The expression of CD40L was investigated by immunohistochemistry in 110 colon cancer tissue samples, and it was detected in 62 (56 %) cases. Figure 1f shows three CD40L staining examples, indicating that CD40L was detectable in colon cancer tissue. Furthermore, staining results revealed that CD40L was mainly expressed in the tumor interstitium, which comprises a large number of infiltrating immune cells, rather than by tumor cells (Fig. 1f). Semiquantitative analysis indicated that expression of CD40L was higher in well- and moderately differentiated colon cancer, but lower expression was observed in poorly differentiated colon cancer (Fig. 1g, *p < 0.01). ELISA and flow cytometry were used to detect the expression of CD40L in peripheral blood of colon cancer patients. ELISA indicated that the serum samples from colon cancer patients had variable CD40L expression levels, but the levels were higher than those from control cases (Fig. 1h, p < 0.01).
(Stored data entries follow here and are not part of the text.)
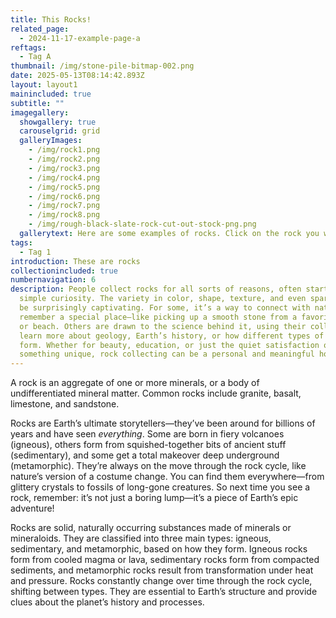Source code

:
 ```yaml
---
title: This Rocks!
related_page:
  - 2024-11-17-example-page-a
reftags:
  - Tag A
thumbnail: /img/stone-pile-bitmap-002.png
date: 2025-05-13T08:14:42.893Z
layout: layout1
mainincluded: true
subtitle: ""
imagegallery:
  showgallery: true
  carouselgrid: grid
  galleryImages:
    - /img/rock1.png
    - /img/rock2.png
    - /img/rock3.png
    - /img/rock4.png
    - /img/rock5.png
    - /img/rock6.png
    - /img/rock7.png
    - /img/rock8.png
    - /img/rough-black-slate-rock-cut-out-stock-png.png
  gallerytext: Here are some examples of rocks. Click on the rock you want to see better.
tags:
  - Tag 1
introduction: These are rocks
collectionincluded: true
numbernavigation: 6
description: People collect rocks for all sorts of reasons, often starting with
  simple curiosity. The variety in color, shape, texture, and even sparkle can
  be surprisingly captivating. For some, it’s a way to connect with nature or
  remember a special place—like picking up a smooth stone from a favorite hike
  or beach. Others are drawn to the science behind it, using their collection to
  learn more about geology, Earth’s history, or how different types of rocks
  form. Whether for beauty, education, or just the quiet satisfaction of finding
  something unique, rock collecting can be a personal and meaningful hobby.
---
```

A rock is an aggregate of one or more minerals, or a body of undifferentiated mineral matter. Common rocks include granite, basalt, limestone, and sandstone.

Rocks are Earth’s ultimate storytellers—they’ve been around for billions of years and have seen *everything*. Some are born in fiery volcanoes (igneous), others form from squished-together bits of ancient stuff (sedimentary), and some get a total makeover deep underground (metamorphic). They’re always on the move through the rock cycle, like nature’s version of a costume change. You can find them everywhere—from glittery crystals to fossils of long-gone creatures. So next time you see a rock, remember: it’s not just a boring lump—it’s a piece of Earth’s epic adventure!

Rocks are solid, naturally occurring substances made of minerals or mineraloids. They are classified into three main types: igneous, sedimentary, and metamorphic, based on how they form. Igneous rocks form from cooled magma or lava, sedimentary rocks form from compacted sediments, and metamorphic rocks result from transformation under heat and pressure. Rocks constantly change over time through the rock cycle, shifting between types. They are essential to Earth’s structure and provide clues about the planet’s history and processes.

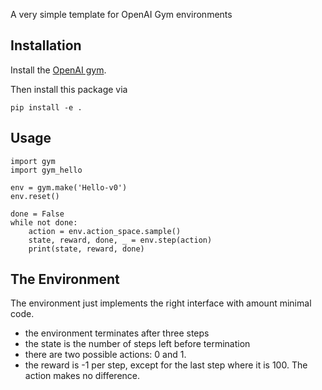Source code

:A very simple template for OpenAI Gym environments

## Installation

Install the [OpenAI gym](https://gym.openai.com/docs/).

Then install this package via

```
pip install -e .
```

## Usage

```
import gym
import gym_hello

env = gym.make('Hello-v0')
env.reset()

done = False
while not done:
    action = env.action_space.sample()
    state, reward, done, _ = env.step(action)
    print(state, reward, done)
```


## The Environment

The environment just implements the right interface with amount minimal code.
- the environment terminates after three steps
- the state is the number of steps left before termination
- there are two possible actions: 0 and 1.
- the reward is -1 per step, except for the last step where it is 100. The action makes no difference.
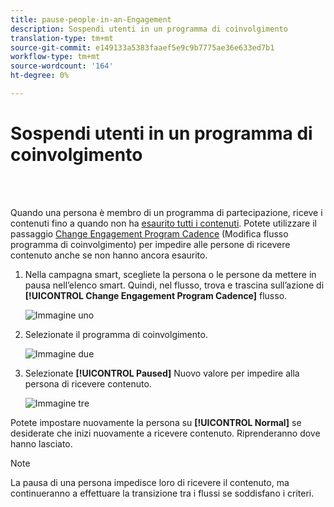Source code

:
 ```yaml
---
title: pause-people-in-an-Engagement
description: Sospendi utenti in un programma di coinvolgimento
translation-type: tm+mt
source-git-commit: e149133a5383faaef5e9c9b7775ae36e633ed7b1
workflow-type: tm+mt
source-wordcount: '164'
ht-degree: 0%

---
```



# Sospendi utenti in un programma di coinvolgimento

<br> 

Quando una persona è membro di un programma di partecipazione, riceve i contenuti fino a quando non ha [esaurito tutti i contenuti](https://docs.marketo.com/display/DOCS/People+Who+Have+Exhausted+Content). Potete utilizzare il passaggio [Change Engagement Program Cadence](https://docs.marketo.com/display/DOCS/Change+Engagement+Program+Cadence) (Modifica flusso programma di coinvolgimento) per impedire alle persone di ricevere contenuto anche se non hanno ancora esaurito.

1. Nella campagna smart, scegliete la persona o le persone da mettere in pausa nell’elenco smart. Quindi, nel flusso, trova e trascina sull’azione di **[!UICONTROL Change Engagement Program Cadence]** flusso.

   ![Immagine uno](/help/sky/assets/engagement-programs/pause-people-in-an-engagement-program/pause-people-in-an-engagement-program-1.png)

1. Selezionate il programma di coinvolgimento.

   ![Immagine due](/help/sky/assets/engagement-programs/pause-people-in-an-engagement-program/pause-people-in-an-engagement-program-2.png)

1. Selezionate **[!UICONTROL Paused]** Nuovo valore per impedire alla persona di ricevere contenuto.

   ![Immagine tre](/help/sky/assets/engagement-programs/pause-people-in-an-engagement-program/pause-people-in-an-engagement-program-3.png)

Potete impostare nuovamente la persona su **[!UICONTROL Normal]** se desiderate che inizi nuovamente a ricevere contenuto. Riprenderanno dove hanno lasciato.

>[!NOTE]
>
>La pausa di una persona impedisce loro di ricevere il contenuto, ma continueranno a effettuare la transizione tra i flussi se soddisfano i criteri.
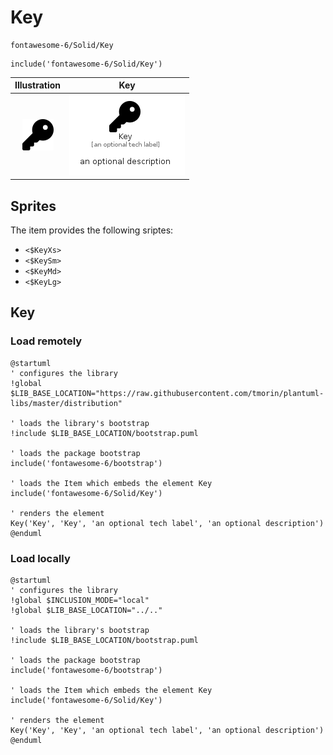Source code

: # Key


```text
fontawesome-6/Solid/Key
```

```text
include('fontawesome-6/Solid/Key')
```



| Illustration | Key |
| :---: | :---: |
| ![illustration for Illustration](../../fontawesome-6/Solid/Key.png) | ![illustration for Key](../../fontawesome-6/Solid/Key.Local.png) |



## Sprites
The item provides the following sriptes:

- `<$KeyXs>`
- `<$KeySm>`
- `<$KeyMd>`
- `<$KeyLg>`





## Key

### Load remotely
```plantuml
@startuml
' configures the library
!global $LIB_BASE_LOCATION="https://raw.githubusercontent.com/tmorin/plantuml-libs/master/distribution"

' loads the library's bootstrap
!include $LIB_BASE_LOCATION/bootstrap.puml

' loads the package bootstrap
include('fontawesome-6/bootstrap')

' loads the Item which embeds the element Key
include('fontawesome-6/Solid/Key')

' renders the element
Key('Key', 'Key', 'an optional tech label', 'an optional description')
@enduml
```

### Load locally
```plantuml
@startuml
' configures the library
!global $INCLUSION_MODE="local"
!global $LIB_BASE_LOCATION="../.."

' loads the library's bootstrap
!include $LIB_BASE_LOCATION/bootstrap.puml

' loads the package bootstrap
include('fontawesome-6/bootstrap')

' loads the Item which embeds the element Key
include('fontawesome-6/Solid/Key')

' renders the element
Key('Key', 'Key', 'an optional tech label', 'an optional description')
@enduml
```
In addition, flow cytometry analysis was used to detect the expression of CD40L in peripheral blood mononuclear cells, which mainly consisted of lymphocytes, monocytes, and granulocytes. CD40L was expressed by peripheral blood mononuclear cells from both healthy control groups and colon cancer patients with no significant difference (Fig. 1i, j). All of these results indicate that the expression of CD40L was detectable in colon cancer tissue and peripheral blood specimens from colon cancer patients.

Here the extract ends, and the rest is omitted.